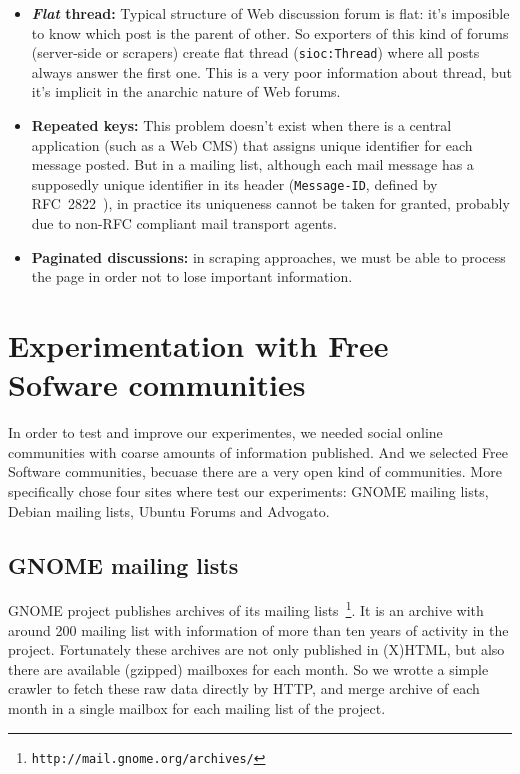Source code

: \documentclass{../templates/www2008-submission}
\begin{document}
\begin{itemize}
  \item \textbf{\textit{Flat} thread:} Typical structure of Web discussion
	forum is flat: it's imposible to know which post is the parent of
	other. So exporters of this kind of forums (server-side or scrapers)
	create flat thread (\texttt{sioc:Thread}) where all posts always answer
	the first one. This is a very poor information about thread, but it's
	implicit in the anarchic nature of Web forums.

  \item \textbf{Repeated keys:} This problem doesn't exist when there is a 
	central application (such as a Web CMS) that assigns unique identifier 
	for each message posted. But in a mailing list, although each mail 
	message has a supposedly unique identifier in its header 
	(\texttt{Message-ID}, defined by RFC~2822~\cite{RFC2822}), 
	in practice its uniqueness cannot be taken for granted,
	probably due to non-RFC compliant mail transport agents.

  \item \textbf{Paginated discussions:} in scraping approaches, we must be able 
	to process the page in order not to lose important information.

\end{itemize}


\section{Experimentation with Free\\ Sofware communities}

In order to test and improve our experimentes, we needed social
online communities with coarse amounts of information published.
And we selected Free Software communities, becuase there are a very
open kind of communities. More specifically chose four sites where
test our experiments: GNOME mailing lists, Debian mailing lists,
Ubuntu Forums and Advogato.

\subsection{\label{sec:gnome}GNOME mailing lists}

GNOME project publishes archives of its mailing lists~\footnote{\texttt{http://mail.gnome.org/archives/}}.
It is an archive with around 200 mailing list with information of 
more than ten years of activity in the project. Fortunately these
archives are not only published in (X)HTML, but also there are 
available (gzipped) mailboxes for each month. So we wrotte a simple
crawler to fetch these raw data directly by HTTP, and merge archive
of each month in a single mailbox for each mailing list of the project.
\end{document}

_Task objective_
Among the records above, only the lines between the line holding "probably due to" and the line holding "with Free\\ Sofware", inclusive, are to be output, exactly as written.

_Task answer_
	probably due to non-RFC compliant mail transport agents.

  \item \textbf{Paginated discussions:} in scraping approaches, we must be able 
	to process the page in order not to lose important information.

\end{itemize}


\section{Experimentation with Free\\ Sofware communities}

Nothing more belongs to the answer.